Im Fall des sogenannten Massakers von Alaska ist in Guatemala-Stadt am Mittwoch (Ortszeit) das Urteil gesprochen worden. Der befehligende Offizier, Coronel Juan Chiroy Sal, wurde freigesprochen, sieben der acht angeklagten Soldaten zu Haftstrafen verurteilt.

Der Fall geht zurück auf eine Straßenblockade der indigenen Selbstverwaltungsorganisation »48 Kantone« im Departamento Totonicapán am 4. Oktober 2012. Damals habe man unter anderem gegen die stark erhöhten Energiepreise demonstriert, erklärte Manuel Lacan, Vizepräsident der Organisation, gegenüber jW. Dazu habe man »strategische Punkte« der Interamericana blockiert, den Verkehrsknotenpunkt Cuatro Caminos und den 3.000 Meter hoch gelegenen Streckenabschnitt »Gipfel von Alaska«, sagte Lacan.

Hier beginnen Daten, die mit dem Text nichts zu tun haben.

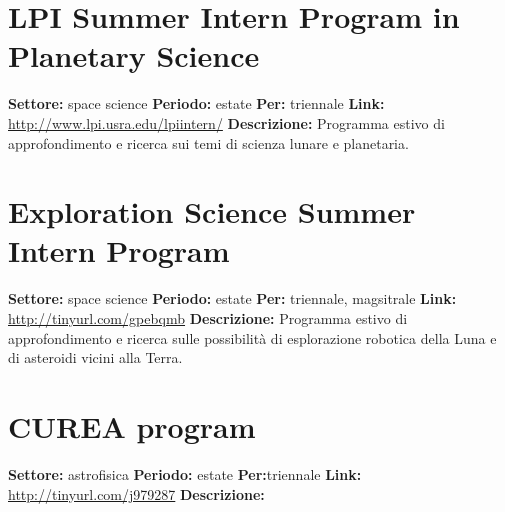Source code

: \documentclass[a4paper,10pt]{article}
\begin{document}
\section{LPI Summer Intern Program in Planetary Science}
\textbf{Settore:} space science\newline
\textbf{Periodo:} estate\newline
\textbf{Per:} triennale\newline
\textbf{Link:} \url{http://www.lpi.usra.edu/lpiintern/} \newline
\textbf{Descrizione:}  Programma estivo di approfondimento e ricerca sui temi di scienza lunare e planetaria. 

\section{Exploration Science Summer Intern Program}
\textbf{Settore:} space science\newline
\textbf{Periodo:} estate \newline
\textbf{Per:} triennale, magsitrale\newline
\textbf{Link:} \url{http://tinyurl.com/gpebqmb} \newline
\textbf{Descrizione:} Programma estivo di approfondimento e ricerca sulle possibilità di esplorazione robotica della Luna e di asteroidi vicini alla Terra. 

\section{CUREA program}
\textbf{Settore:} astrofisica\newline
\textbf{Periodo:} estate \newline
\textbf{Per:}triennale\newline
\textbf{Link:} \url{http://tinyurl.com/j979287} \newline
\textbf{Descrizione:}  
\end{document}
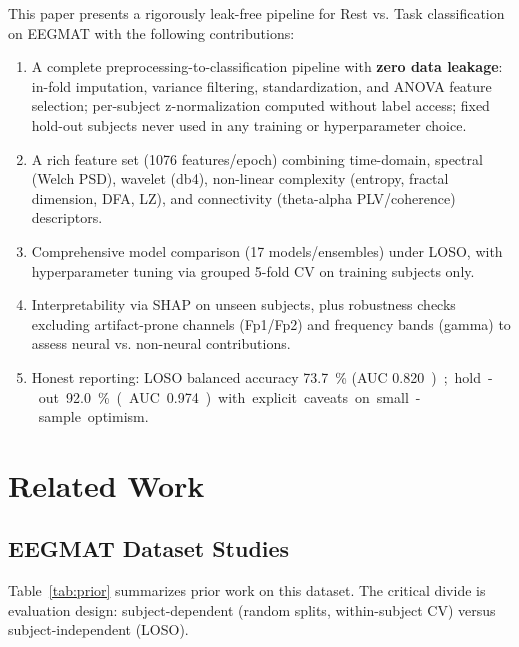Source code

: \documentclass[conference]{IEEEtran}
\begin{document}
This paper presents a rigorously leak-free pipeline for Rest vs. Task classification on EEGMAT with the following contributions:
\begin{enumerate}
    \item A complete preprocessing-to-classification pipeline with \textbf{zero data leakage}: in-fold imputation, variance filtering, standardization, and ANOVA feature selection; per-subject z-normalization computed without label access; fixed hold-out subjects never used in any training or hyperparameter choice.
    \item A rich feature set (\num{1076} features/epoch) combining time-domain, spectral (Welch PSD), wavelet (db4), non-linear complexity (entropy, fractal dimension, DFA, LZ), and connectivity (theta-alpha PLV/coherence) descriptors.
    \item Comprehensive model comparison (\num{17} models/ensembles) under LOSO, with hyperparameter tuning via grouped 5-fold CV on training subjects only.
    \item Interpretability via SHAP on unseen subjects, plus robustness checks excluding artifact-prone channels (Fp1/Fp2) and frequency bands (gamma) to assess neural vs. non-neural contributions.
    \item Honest reporting: LOSO balanced accuracy \SI{73.7}{\%} (AUC \SI{0.820}); hold-out \SI{92.0}{\%} (AUC \SI{0.974}) with explicit caveats on small-sample optimism.
\end{enumerate}

\section{Related Work}
\label{sec:related}

\subsection{EEGMAT Dataset Studies}
Table~\ref{tab:prior} summarizes prior work on this dataset. The critical divide is evaluation design: subject-dependent (random splits, within-subject CV) versus subject-independent (LOSO).
\end{document}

Die Armee griff ein und ging mit Schusswaffen gegen die Demonstranten vor: Sechs Menschen starben, 14 wurden zum Teil schwer verletzt. Vertreter der 48 Kantone sprechen von 34 »Überlebenden«. Die Todesursachen bei mehreren Personen waren »zweifelsfrei« Schüsse in die Herzgegend. Für diese Form der Gewalt gebe es keine »Rechtfertigung«, auch dann nicht, wenn einzelne Demonstranten sich beim Anrücken der Soldaten »mit Stöcken, Steinen und Flaschen bewaffnet hätten«. Das seien »verschiedene Ebenen«, erläuterte die Vorsitzende Richterin María Eugenia Castellanos. Zu der Frage, ob die Demonstration angemeldet und legal gewesen war, hieß es: »Nach unseren Unterlagen hat es am 3. Oktober ein Treffen gegeben zwischen indigenen Bürgermeistern, Vertretern des Menschenrechtsobmanns und der Polizei Totonicapán«. Dabei habe die damalige Präsidentin der 48 Kantone die Blockaden angekündigt. Straßenblockaden sind in Guatemala eine weitgehend tolerierte Aktionsform. An anderer Stelle der Urteilsbegründung hieß es allerdings, bei den Departamentsgouverneuren in Totonicapán und Sololá sei »keine Erlaubnis eingeholt worden«. Das Problem sei außerdem, wenn sich die »Massen von gewalttätigen Anführern mitreißen lassen«.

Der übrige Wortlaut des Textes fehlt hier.